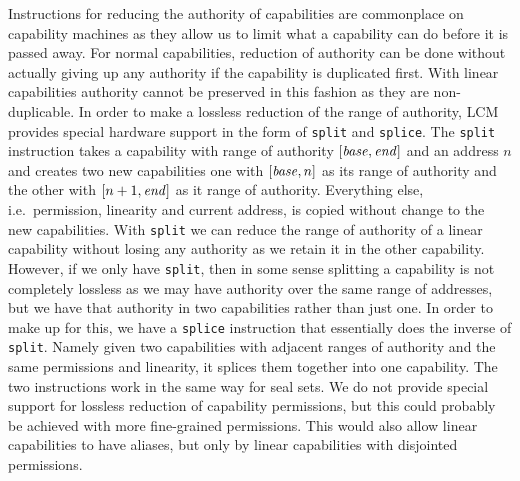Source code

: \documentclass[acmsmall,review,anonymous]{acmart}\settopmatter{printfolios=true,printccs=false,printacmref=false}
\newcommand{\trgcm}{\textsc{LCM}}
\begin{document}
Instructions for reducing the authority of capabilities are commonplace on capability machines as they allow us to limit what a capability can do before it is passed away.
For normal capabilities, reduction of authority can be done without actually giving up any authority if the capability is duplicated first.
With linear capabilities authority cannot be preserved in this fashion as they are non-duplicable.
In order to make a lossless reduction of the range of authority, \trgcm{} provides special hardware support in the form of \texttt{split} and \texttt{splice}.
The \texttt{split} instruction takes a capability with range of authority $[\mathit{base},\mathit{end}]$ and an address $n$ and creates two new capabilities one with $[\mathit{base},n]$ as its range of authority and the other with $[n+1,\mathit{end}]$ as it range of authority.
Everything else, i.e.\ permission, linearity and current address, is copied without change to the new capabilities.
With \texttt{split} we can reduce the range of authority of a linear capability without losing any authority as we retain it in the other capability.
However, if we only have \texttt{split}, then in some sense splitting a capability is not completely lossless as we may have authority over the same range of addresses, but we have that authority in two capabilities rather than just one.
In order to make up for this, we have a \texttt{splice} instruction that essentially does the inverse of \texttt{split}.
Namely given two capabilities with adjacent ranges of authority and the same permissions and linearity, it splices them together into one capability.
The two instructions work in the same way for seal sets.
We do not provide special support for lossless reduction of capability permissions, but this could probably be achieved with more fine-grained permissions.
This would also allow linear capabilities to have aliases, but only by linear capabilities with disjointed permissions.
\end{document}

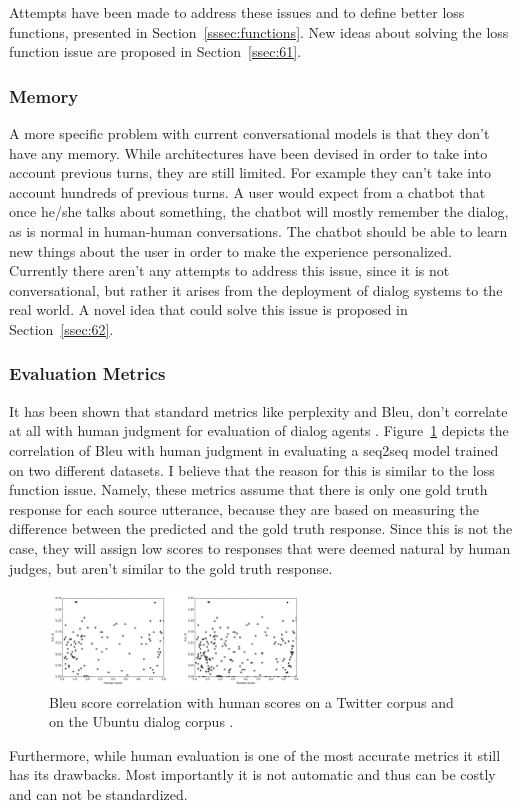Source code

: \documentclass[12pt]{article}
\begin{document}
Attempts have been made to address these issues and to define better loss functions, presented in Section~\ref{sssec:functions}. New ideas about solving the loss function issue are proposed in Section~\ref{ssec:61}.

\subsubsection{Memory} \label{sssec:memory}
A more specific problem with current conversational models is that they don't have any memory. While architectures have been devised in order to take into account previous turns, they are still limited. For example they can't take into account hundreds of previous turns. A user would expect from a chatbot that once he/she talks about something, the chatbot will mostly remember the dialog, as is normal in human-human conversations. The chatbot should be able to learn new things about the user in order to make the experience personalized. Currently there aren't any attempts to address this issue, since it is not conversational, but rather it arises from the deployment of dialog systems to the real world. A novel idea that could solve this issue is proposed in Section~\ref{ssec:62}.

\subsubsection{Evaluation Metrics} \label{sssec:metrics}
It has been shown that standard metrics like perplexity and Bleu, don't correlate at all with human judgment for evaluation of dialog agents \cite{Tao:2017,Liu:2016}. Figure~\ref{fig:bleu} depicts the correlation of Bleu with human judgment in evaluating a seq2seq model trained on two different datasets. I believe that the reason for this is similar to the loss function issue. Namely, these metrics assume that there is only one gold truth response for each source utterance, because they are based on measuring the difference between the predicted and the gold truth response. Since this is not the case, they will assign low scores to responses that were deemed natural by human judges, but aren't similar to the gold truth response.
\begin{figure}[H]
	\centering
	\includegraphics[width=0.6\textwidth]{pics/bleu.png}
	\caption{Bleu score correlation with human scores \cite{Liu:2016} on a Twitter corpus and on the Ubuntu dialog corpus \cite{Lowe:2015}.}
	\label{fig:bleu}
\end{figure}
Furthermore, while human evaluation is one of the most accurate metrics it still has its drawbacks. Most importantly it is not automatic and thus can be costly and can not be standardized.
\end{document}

## Work required
Write the entries out again exactly as they appear, with the pictures omitted.

## Result for this task
Source code

: \documentclass[acmsmall,review,anonymous]{acmart}\settopmatter{printfolios=true,printccs=false,printacmref=false}
\newcommand{\trgcm}{\textsc{LCM}}
\begin{document}
Instructions for reducing the authority of capabilities are commonplace on capability machines as they allow us to limit what a capability can do before it is passed away.
For normal capabilities, reduction of authority can be done without actually giving up any authority if the capability is duplicated first.
With linear capabilities authority cannot be preserved in this fashion as they are non-duplicable.
In order to make a lossless reduction of the range of authority, \trgcm{} provides special hardware support in the form of \texttt{split} and \texttt{splice}.
The \texttt{split} instruction takes a capability with range of authority $[\mathit{base},\mathit{end}]$ and an address $n$ and creates two new capabilities one with $[\mathit{base},n]$ as its range of authority and the other with $[n+1,\mathit{end}]$ as it range of authority.
Everything else, i.e.\ permission, linearity and current address, is copied without change to the new capabilities.
With \texttt{split} we can reduce the range of authority of a linear capability without losing any authority as we retain it in the other capability.
However, if we only have \texttt{split}, then in some sense splitting a capability is not completely lossless as we may have authority over the same range of addresses, but we have that authority in two capabilities rather than just one.
In order to make up for this, we have a \texttt{splice} instruction that essentially does the inverse of \texttt{split}.
Namely given two capabilities with adjacent ranges of authority and the same permissions and linearity, it splices them together into one capability.
The two instructions work in the same way for seal sets.
We do not provide special support for lossless reduction of capability permissions, but this could probably be achieved with more fine-grained permissions.
This would also allow linear capabilities to have aliases, but only by linear capabilities with disjointed permissions.
\end{document}

Source code

: \documentclass[12pt]{article}
\begin{document}
Attempts have been made to address these issues and to define better loss functions, presented in Section~\ref{sssec:functions}. New ideas about solving the loss function issue are proposed in Section~\ref{ssec:61}.

\subsubsection{Memory} \label{sssec:memory}
A more specific problem with current conversational models is that they don't have any memory. While architectures have been devised in order to take into account previous turns, they are still limited. For example they can't take into account hundreds of previous turns. A user would expect from a chatbot that once he/she talks about something, the chatbot will mostly remember the dialog, as is normal in human-human conversations. The chatbot should be able to learn new things about the user in order to make the experience personalized. Currently there aren't any attempts to address this issue, since it is not conversational, but rather it arises from the deployment of dialog systems to the real world. A novel idea that could solve this issue is proposed in Section~\ref{ssec:62}.

\subsubsection{Evaluation Metrics} \label{sssec:metrics}
It has been shown that standard metrics like perplexity and Bleu, don't correlate at all with human judgment for evaluation of dialog agents \cite{Tao:2017,Liu:2016}. Figure~\ref{fig:bleu} depicts the correlation of Bleu with human judgment in evaluating a seq2seq model trained on two different datasets. I believe that the reason for this is similar to the loss function issue. Namely, these metrics assume that there is only one gold truth response for each source utterance, because they are based on measuring the difference between the predicted and the gold truth response. Since this is not the case, they will assign low scores to responses that were deemed natural by human judges, but aren't similar to the gold truth response.
\begin{figure}[H]
	\centering
	\includegraphics[width=0.6\textwidth]{pics/bleu.png}
	\caption{Bleu score correlation with human scores \cite{Liu:2016} on a Twitter corpus and on the Ubuntu dialog corpus \cite{Lowe:2015}.}
	\label{fig:bleu}
\end{figure}
Furthermore, while human evaluation is one of the most accurate metrics it still has its drawbacks. Most importantly it is not automatic and thus can be costly and can not be standardized.
\end{document}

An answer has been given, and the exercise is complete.